Ride a dragon. Kill stuff. That pretty much sums up Drakengard, Square-Enix's latest opus. Sure, it sounds good on paper, but does the execution give it justice?


The basic premise is simple enough: the evil Empire has laid siege to the Union and kidnapped its princess. That all changes when a much larger conspiracy unfolds. Everything comes to rest on the shoulders of a single warrior and his pact-partner, a dragon.


You'll start right in the heat of things, taking control of the hotheaded Caim. Things already look grim as a horde of enemies stand between you and the castle where your sister, the princess, is trapped. It's up to you to cut down anyone in your path or risk everything. Fans of the Dynasty Warriors series of games will immediately recognize the similarity as you hack your way through literally hundreds of enemy troops.

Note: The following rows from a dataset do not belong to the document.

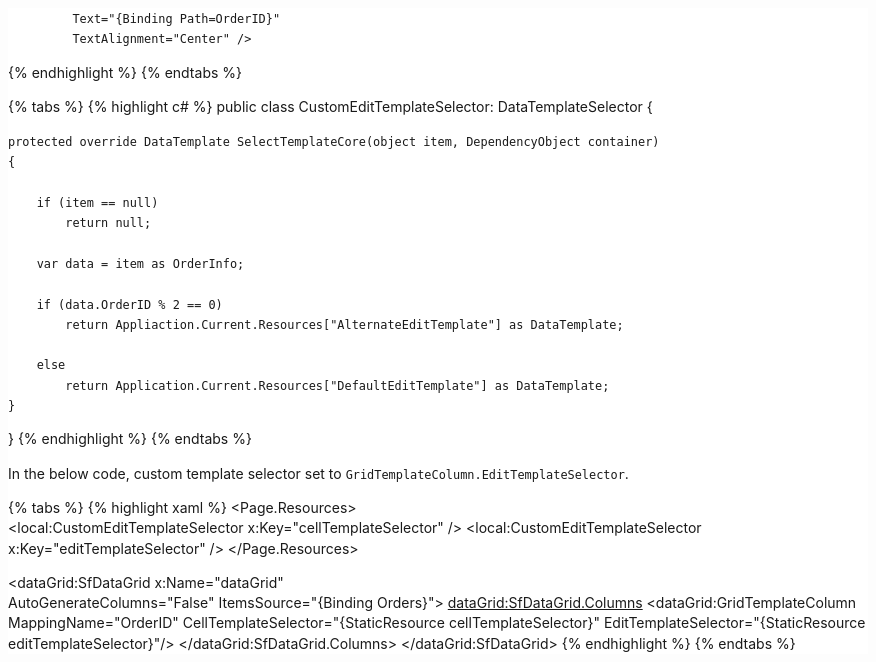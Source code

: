              Text="{Binding Path=OrderID}"
             TextAlignment="Center" />
</DataTemplate>

<DataTemplate x:Key="AlternateEditTemplate">
    <TextBox Height="45"
             VerticalAlignment="Center"
             Foreground="Green"
             Text="{Binding Path=OrderID}"
             TextAlignment="Center" />
</DataTemplate>
{% endhighlight %}
{% endtabs %}

{% tabs %}
{% highlight c# %}
public class CustomEditTemplateSelector: DataTemplateSelector
{
 
    protected override DataTemplate SelectTemplateCore(object item, DependencyObject container)
    {
 
        if (item == null)
            return null;

        var data = item as OrderInfo;
 
        if (data.OrderID % 2 == 0)
            return Appliaction.Current.Resources["AlternateEditTemplate"] as DataTemplate;
 
        else
            return Application.Current.Resources["DefaultEditTemplate"] as DataTemplate;
    }
}
{% endhighlight %}
{% endtabs %}


In the below code, custom template selector set to `GridTemplateColumn.EditTemplateSelector`.

{% tabs %}
{% highlight xaml %}
<Page.Resources>    
    <local:CustomEditTemplateSelector x:Key="cellTemplateSelector" />
    <local:CustomEditTemplateSelector x:Key="editTemplateSelector" />
</Page.Resources>

<dataGrid:SfDataGrid x:Name="dataGrid"                                                                       
                       AutoGenerateColumns="False" 
                       ItemsSource="{Binding Orders}">
    <dataGrid:SfDataGrid.Columns>
        <dataGrid:GridTemplateColumn MappingName="OrderID"
                                       CellTemplateSelector="{StaticResource cellTemplateSelector}"
                                       EditTemplateSelector="{StaticResource editTemplateSelector}"/>
    </dataGrid:SfDataGrid.Columns>
</dataGrid:SfDataGrid>
{% endhighlight %}
{% endtabs %}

Drakengard certainly gives you a lot to do and see. Your actions in battle can affect the advancement of the story line. Throughout the adventure, you'll be given a shot at obtaining powerful allies, each with their own set of side-quests to accomplish before they'll join up. Your own actions will also affect the story line, as the game boasts several endings, stages, and tons of weapons. Sound good? The premise is solid, but it just doesn't play out well.

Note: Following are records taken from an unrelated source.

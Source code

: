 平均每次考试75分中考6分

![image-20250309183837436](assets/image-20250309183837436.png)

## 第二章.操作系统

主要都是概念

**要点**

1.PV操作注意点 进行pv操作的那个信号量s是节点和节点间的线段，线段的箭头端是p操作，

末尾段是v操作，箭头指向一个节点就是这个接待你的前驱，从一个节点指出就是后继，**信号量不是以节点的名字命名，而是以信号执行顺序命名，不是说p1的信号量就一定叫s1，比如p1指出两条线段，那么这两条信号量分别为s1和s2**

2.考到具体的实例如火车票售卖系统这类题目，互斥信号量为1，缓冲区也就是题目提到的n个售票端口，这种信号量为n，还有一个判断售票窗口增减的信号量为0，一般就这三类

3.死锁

From the first glance, Drakengard is no great shakes. Stages are massive, flat and plain, but not hard on the eye. You'll fight the same enemies over and over, but with thousands placed throughout the game, the lack of variation is mostly understandable. Thousands of troops are a lot to handle, especially on the slowly aging PS2 hardware. Still, a few more model types would have been welcomed. As always, the cinemas are gorgeous and superbly done in terms of both production and storytelling.


With that said, the music is a major disappointment. The powerful orchestral sound initially implies something spectacular, but it quickly devolves into a repetitive techno beat. In other words, you're stuck with the same few chords constantly thumping for the duration of the battle, each of which can last upwards of a half-hour. It's an unfortunate and drastic change from the usual elegance of a Square-Enix soundtrack.

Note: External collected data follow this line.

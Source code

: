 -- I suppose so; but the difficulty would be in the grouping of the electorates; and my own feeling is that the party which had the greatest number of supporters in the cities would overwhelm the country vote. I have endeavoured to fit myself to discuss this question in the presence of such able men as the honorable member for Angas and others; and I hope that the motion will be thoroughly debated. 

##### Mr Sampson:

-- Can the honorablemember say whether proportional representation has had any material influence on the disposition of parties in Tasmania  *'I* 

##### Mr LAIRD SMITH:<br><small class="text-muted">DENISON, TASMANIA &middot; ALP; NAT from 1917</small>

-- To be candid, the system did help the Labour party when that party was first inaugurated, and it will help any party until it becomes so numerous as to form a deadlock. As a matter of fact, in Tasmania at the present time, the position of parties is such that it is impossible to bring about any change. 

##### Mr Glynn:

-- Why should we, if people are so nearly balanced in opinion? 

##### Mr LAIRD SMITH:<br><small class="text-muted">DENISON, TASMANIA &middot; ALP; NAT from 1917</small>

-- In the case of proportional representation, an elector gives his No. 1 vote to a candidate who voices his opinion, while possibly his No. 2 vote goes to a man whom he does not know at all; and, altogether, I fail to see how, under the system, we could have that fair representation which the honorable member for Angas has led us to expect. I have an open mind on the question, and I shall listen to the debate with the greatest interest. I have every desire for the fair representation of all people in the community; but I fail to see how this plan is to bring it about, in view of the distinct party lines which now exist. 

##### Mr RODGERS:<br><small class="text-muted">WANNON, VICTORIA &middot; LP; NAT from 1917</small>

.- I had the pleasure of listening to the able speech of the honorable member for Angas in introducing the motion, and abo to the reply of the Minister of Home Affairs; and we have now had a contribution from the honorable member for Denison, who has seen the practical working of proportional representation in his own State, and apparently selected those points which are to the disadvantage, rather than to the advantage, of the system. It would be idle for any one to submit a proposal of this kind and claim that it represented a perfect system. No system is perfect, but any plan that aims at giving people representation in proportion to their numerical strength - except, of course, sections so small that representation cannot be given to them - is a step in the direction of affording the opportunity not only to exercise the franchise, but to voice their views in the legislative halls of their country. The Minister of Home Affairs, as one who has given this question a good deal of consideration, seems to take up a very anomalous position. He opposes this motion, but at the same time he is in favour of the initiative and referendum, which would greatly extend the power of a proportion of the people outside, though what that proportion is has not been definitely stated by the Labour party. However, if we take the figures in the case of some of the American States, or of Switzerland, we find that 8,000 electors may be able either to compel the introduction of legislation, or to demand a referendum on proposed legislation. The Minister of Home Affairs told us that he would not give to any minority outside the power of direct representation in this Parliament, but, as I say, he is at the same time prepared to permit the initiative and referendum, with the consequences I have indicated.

Mostly mediocre from an aesthetic sense, it's up to Drakengard's gameplay to pull it through - and it has the right stuff to succeed. Drakengard sports two main areas of gameplay: weapon-oriented on the ground and aerial combat atop a vicious dragon. On the ground, Caim begins armed with just a sword, but the number of weapons soon swells, adding some nice variety. Each weapon has its own set of combos and magic. As you defeat opponents, your magic capacity will increase. Once it hits the optimum amount, you can cast powerful magic attacks that deal strong amounts of damage.

The initial thrill of one man against hundreds quickly dwindles. The controls are a bit clunky, making it hard to aim your attacks with precision. When the enemies have you surrounded, it's not easy to clear them away - and you've got to go through hundreds. Troops of your own would have greatly helped, but it gets tiring fast when you're getting swarmed at every turn.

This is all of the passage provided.